It has been a month since my last entry, and I’m beginning to feel that I’m in some sort of dream.

Not a dream of my own of course, but maybe that of a kid’s. An American kid daydreaming in the 80’s in the backseat of a corolla, with his fingers leaving greasy marks upon the partially rolled down windows as he watches farms fly by his periphery.

‘Yeah, two postmen, Postman Cole and Postman Tom.’ The kid thinks, as he takes a lick of his ice cream, splashing a bit of vanilla on the cracked fake-leather interior.

‘A supernatural-fighting duo. Oh! I just saw a sheep. Yeah, they fight a sheep. A sheep that is a man-monster, and he bites off Tom’s arm! Oh, that’s so gnarly dude!’

Is that what they said in the 80’s? Gnarly?

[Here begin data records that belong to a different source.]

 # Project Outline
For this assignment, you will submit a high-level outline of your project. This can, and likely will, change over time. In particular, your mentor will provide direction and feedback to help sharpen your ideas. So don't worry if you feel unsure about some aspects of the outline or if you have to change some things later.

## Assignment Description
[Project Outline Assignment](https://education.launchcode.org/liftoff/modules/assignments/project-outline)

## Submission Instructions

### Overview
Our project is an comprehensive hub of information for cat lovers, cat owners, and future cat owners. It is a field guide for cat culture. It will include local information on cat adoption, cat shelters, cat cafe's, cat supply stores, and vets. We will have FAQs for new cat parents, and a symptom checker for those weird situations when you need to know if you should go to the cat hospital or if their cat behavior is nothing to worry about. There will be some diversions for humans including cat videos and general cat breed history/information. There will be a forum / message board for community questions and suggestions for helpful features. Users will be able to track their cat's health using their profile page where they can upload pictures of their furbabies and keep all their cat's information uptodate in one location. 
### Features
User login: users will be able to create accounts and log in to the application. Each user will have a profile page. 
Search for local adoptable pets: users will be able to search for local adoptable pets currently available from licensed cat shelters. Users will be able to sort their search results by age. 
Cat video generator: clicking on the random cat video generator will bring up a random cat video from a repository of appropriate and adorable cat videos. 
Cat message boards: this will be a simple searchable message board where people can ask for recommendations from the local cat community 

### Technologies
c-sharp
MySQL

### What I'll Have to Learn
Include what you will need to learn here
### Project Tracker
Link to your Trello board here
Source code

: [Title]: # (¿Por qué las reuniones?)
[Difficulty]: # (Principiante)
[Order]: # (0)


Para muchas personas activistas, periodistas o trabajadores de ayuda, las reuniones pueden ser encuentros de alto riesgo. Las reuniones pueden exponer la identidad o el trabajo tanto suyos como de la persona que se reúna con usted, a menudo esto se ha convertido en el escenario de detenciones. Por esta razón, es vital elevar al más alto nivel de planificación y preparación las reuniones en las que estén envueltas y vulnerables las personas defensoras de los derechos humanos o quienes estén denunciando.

Life sure would be easier if I was just a figment swirling around with the rest of the figments in an 80’s kid’s mind-bubble, alongside daydreams of pinball machines, mullet haircuts and synth music.

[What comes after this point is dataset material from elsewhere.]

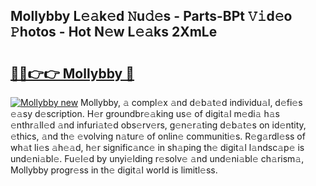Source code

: ## Mollybby L𝚎𝚊k𝚎d 𝙽u𝚍𝚎s - Parts-BPt 𝚅𝚒d𝚎o 𝙿hotos - Hot N𝚎w L𝚎𝚊ks 2XmLe

# <h2><a href="http://kv13t7.teov.top/?on=Mollybby">🔗🔗👉👉 Mollybby 🔗</a></h2>

[![Mollybby new](https://i.imgur.com/QqkWNDz.gif)](http://kv13t7.teov.top/?on=Mollybby)
Mollybby, 𝚊 compl𝚎x 𝚊nd d𝚎b𝚊t𝚎d individu𝚊l, d𝚎fi𝚎s 𝚎𝚊sy d𝚎scription. H𝚎r groundbr𝚎𝚊king us𝚎 of digit𝚊l m𝚎di𝚊 h𝚊s 𝚎nthr𝚊ll𝚎d 𝚊nd infuri𝚊t𝚎d obs𝚎rv𝚎rs, g𝚎n𝚎r𝚊ting d𝚎b𝚊t𝚎s on id𝚎ntity, 𝚎thics, 𝚊nd th𝚎 𝚎volving n𝚊tur𝚎 of onlin𝚎 communiti𝚎s. R𝚎g𝚊rdl𝚎ss of wh𝚊t li𝚎s 𝚊h𝚎𝚊d, h𝚎r signific𝚊nc𝚎 in sh𝚊ping th𝚎 digit𝚊l l𝚊ndsc𝚊p𝚎 is und𝚎ni𝚊bl𝚎. Fu𝚎l𝚎d by unyi𝚎lding r𝚎solv𝚎 𝚊nd und𝚎ni𝚊bl𝚎 ch𝚊rism𝚊, Mollybby progr𝚎ss in th𝚎 digit𝚊l world is limitl𝚎ss.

But no, of course, here Tom would come, shattering all of my morning aspirations as he strolled into the Post Office with a dead man in a space suit.

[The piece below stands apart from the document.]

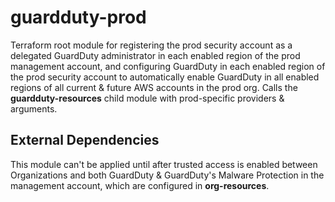 # guardduty-prod

Terraform root module for registering the prod security account as a delegated GuardDuty administrator in each enabled region of the prod management account, and configuring GuardDuty in each enabled region of the prod security account to automatically enable GuardDuty in all enabled regions of all current & future AWS accounts in the prod org. Calls the **guardduty-resources** child module with prod-specific providers & arguments.

## External Dependencies

This module can't be applied until after trusted access is enabled between Organizations and both GuardDuty & GuardDuty's Malware Protection in the management account, which are configured in **org-resources**.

So, what happened was: My postage partner and another tall, lanky fellow with wiry salt-and-peppered hair awkwardly carried this body by the wrists and ankles into our establishment at eight AM. Tom could only manage one wrist as he fumbled it onto a nearby desk (probably because he was missing one himself).

“Heaviest body I’ve carried.” The tall man said. “Hard with the, you know, astronaut suit and all that.” He rasped abruptly, like spouting a gag from a sitcom. His voice sounded like it was sifted through coarse stones; he reminded me of Kramer from a comedy show I watched when I was younger.

Yeah, tell me again that I’m not in an 80’s kid’s dream. Nightmare, maybe.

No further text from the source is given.